The quality of fit of the model was evaluated by the value of variance. No significant interactions, influential or extreme points were found. Variables open sewer, wealth index, receipt of financial aid and maternal height, age and education were maintained in the final model.

Since the maternal height of biological mothers is associated with undernutrition and can express both genetic effects and the results of socioeconomic conditions, we performed all the analysis in two separate models. The first model included all 428 children, and the second model included only 398 children who were cared for and lived with their biological mother. Among the 30 children excluded in the second model there were five children with stunting. The results were similar between the two models, except for the sewer variable, which showed p value of 0.052, and therefore only the results from the analysis on all the children are shown, regardless of type of caregiver. There were some missing values in some variables, and the final multivariate model contained 407 children.

Results

Socioeconomic and environmental characteristics of the study population

The sociodemographic and economic characteristics of the study population are shown in Table 1. Although 97.4% of children resided in households with electric power supply and 92.9% had garbage collection at their residences, the other socioeconomic conditions observed were very unfavorable, such as their house construction material, presence of open sewer, lack of shower with running water at the household, use of pit toilets or lack of latrines. About one third of the children interviewed (31.7%) received some type of individual or family governmental financial aid.

Table 1
Prevalence (%) and Prevalence Rate (PR) of stunted children under 5 years old according to socioeconomic and characteristics of caregiver. Assis Brasil, 2011.
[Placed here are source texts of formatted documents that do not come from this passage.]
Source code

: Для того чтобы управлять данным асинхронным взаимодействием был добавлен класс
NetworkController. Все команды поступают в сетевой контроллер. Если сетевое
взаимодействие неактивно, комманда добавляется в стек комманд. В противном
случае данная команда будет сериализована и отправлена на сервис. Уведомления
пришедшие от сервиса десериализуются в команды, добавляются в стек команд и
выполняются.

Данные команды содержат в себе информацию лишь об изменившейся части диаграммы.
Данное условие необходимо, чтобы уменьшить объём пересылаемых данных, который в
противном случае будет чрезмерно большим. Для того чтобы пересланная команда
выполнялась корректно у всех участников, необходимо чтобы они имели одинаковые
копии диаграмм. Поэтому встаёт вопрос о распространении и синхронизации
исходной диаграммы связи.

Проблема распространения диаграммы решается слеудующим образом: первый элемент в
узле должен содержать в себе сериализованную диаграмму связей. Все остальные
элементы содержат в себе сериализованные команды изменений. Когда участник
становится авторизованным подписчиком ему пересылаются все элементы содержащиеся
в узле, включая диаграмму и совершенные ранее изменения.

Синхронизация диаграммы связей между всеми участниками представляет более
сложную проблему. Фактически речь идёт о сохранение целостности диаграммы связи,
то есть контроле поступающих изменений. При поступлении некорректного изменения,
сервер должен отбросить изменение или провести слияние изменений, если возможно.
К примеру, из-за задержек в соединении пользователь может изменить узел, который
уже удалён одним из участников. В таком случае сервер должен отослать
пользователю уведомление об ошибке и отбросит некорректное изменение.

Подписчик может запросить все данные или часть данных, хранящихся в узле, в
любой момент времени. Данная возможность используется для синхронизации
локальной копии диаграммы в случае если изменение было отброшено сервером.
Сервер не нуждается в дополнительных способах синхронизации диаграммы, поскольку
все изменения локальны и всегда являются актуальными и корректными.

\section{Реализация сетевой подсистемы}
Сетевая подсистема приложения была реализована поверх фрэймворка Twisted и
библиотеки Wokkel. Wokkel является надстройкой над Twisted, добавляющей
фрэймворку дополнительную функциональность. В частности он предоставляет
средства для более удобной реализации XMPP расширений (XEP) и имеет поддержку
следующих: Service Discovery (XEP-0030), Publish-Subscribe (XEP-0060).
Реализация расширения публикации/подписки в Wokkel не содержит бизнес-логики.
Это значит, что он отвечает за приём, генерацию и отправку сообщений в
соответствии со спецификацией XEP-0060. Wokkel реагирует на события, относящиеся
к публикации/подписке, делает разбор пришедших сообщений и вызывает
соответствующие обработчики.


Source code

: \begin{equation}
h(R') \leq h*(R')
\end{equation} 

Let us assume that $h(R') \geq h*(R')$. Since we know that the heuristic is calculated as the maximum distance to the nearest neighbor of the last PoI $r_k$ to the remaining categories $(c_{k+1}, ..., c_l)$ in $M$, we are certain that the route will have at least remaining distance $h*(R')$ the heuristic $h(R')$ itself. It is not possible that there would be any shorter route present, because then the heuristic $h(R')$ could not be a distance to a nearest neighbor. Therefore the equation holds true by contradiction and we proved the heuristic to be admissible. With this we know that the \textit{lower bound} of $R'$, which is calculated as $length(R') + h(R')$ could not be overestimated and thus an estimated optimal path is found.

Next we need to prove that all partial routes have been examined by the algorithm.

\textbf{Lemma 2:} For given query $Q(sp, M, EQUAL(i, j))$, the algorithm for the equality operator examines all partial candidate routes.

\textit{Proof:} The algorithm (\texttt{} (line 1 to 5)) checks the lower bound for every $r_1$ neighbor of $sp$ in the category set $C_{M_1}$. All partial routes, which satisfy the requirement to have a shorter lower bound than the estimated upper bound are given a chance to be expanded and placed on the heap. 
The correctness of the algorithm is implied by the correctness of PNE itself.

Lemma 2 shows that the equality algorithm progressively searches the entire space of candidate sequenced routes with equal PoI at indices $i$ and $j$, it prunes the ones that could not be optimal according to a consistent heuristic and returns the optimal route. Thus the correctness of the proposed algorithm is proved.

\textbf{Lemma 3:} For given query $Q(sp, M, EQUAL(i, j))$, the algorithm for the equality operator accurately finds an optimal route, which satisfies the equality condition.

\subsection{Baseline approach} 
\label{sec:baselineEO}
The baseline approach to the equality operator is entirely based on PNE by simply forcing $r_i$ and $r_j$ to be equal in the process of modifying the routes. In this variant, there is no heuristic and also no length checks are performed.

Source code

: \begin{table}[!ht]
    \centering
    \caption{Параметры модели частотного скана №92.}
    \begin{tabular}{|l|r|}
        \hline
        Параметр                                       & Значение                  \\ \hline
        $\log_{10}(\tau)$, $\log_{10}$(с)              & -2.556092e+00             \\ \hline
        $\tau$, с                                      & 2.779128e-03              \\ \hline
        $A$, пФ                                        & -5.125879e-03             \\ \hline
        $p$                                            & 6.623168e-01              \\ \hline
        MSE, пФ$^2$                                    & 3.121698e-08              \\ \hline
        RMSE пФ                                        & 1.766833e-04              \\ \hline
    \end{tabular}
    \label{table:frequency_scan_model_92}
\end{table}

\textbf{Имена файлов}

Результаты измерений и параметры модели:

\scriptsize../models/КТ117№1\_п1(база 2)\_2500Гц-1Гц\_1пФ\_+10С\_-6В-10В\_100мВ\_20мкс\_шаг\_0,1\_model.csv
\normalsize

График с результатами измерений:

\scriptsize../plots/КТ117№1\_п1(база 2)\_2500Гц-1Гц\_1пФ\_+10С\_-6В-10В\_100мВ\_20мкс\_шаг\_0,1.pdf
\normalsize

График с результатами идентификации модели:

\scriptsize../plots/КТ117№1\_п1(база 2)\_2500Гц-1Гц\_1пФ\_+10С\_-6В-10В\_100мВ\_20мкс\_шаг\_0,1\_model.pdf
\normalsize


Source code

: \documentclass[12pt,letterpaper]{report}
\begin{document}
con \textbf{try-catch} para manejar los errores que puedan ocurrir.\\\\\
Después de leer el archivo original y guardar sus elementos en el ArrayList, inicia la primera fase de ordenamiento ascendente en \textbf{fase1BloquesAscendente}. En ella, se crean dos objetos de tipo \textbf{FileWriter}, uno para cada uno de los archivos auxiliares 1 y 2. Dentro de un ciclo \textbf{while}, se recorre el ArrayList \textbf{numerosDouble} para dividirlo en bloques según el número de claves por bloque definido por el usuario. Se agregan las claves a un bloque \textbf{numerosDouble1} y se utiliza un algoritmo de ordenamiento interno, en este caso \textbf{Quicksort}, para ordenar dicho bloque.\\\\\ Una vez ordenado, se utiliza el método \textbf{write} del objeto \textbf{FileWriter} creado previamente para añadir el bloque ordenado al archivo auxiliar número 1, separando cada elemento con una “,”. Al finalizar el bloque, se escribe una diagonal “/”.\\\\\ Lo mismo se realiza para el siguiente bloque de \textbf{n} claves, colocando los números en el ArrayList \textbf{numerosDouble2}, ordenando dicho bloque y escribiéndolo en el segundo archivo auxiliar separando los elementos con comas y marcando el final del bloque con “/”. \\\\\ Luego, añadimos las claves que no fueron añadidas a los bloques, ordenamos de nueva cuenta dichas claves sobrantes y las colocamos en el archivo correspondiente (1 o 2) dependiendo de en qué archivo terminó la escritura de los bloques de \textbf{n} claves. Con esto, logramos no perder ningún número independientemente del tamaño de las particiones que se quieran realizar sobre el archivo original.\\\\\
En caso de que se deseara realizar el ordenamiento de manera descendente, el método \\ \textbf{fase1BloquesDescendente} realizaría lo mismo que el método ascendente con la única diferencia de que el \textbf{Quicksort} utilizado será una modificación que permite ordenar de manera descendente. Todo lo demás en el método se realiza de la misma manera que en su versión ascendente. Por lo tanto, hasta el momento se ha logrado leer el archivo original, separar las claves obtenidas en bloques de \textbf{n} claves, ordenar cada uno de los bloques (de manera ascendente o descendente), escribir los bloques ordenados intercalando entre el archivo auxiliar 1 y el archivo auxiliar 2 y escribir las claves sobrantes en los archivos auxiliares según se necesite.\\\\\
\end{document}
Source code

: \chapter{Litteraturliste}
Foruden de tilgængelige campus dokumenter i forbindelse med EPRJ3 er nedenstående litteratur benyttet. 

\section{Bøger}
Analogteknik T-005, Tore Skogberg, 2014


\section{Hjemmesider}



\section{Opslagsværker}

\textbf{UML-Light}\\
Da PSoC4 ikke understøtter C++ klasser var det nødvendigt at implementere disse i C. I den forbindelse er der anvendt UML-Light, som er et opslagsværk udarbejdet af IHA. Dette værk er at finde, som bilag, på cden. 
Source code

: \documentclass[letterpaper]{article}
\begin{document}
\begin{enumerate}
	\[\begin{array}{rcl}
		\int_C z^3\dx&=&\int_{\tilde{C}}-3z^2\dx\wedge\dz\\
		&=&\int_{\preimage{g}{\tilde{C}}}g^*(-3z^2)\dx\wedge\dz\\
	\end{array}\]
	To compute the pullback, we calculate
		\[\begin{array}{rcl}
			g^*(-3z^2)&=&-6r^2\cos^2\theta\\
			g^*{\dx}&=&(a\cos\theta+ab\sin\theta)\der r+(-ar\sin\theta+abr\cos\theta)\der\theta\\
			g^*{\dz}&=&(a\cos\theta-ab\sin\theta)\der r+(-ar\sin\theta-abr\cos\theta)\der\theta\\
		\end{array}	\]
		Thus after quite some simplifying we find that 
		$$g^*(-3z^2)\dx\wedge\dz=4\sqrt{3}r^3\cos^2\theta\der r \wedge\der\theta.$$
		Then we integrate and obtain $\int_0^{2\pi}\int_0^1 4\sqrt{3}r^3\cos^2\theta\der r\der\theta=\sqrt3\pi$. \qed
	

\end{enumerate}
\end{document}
Characteristics of caregiver and gestational conditions

The mean age of the caregivers (biological mothers and others) was 27.47 years (median = 26, range = 15 - 78 years). The average height of 407 biological mothers was 156.98 cm, and 50.7% of them were overweight. Only 9.1% of the caregivers were illiterate, while 45.3% had more than eight years of schooling. Only 15 mothers (3.71%) did not attend prenatal care (Table 2).

Table 2
Prevalence (%) and Prevalence Rate (PR) of stunted children under 5 years old according to individual child characteristics. Assis Brasil, 2011.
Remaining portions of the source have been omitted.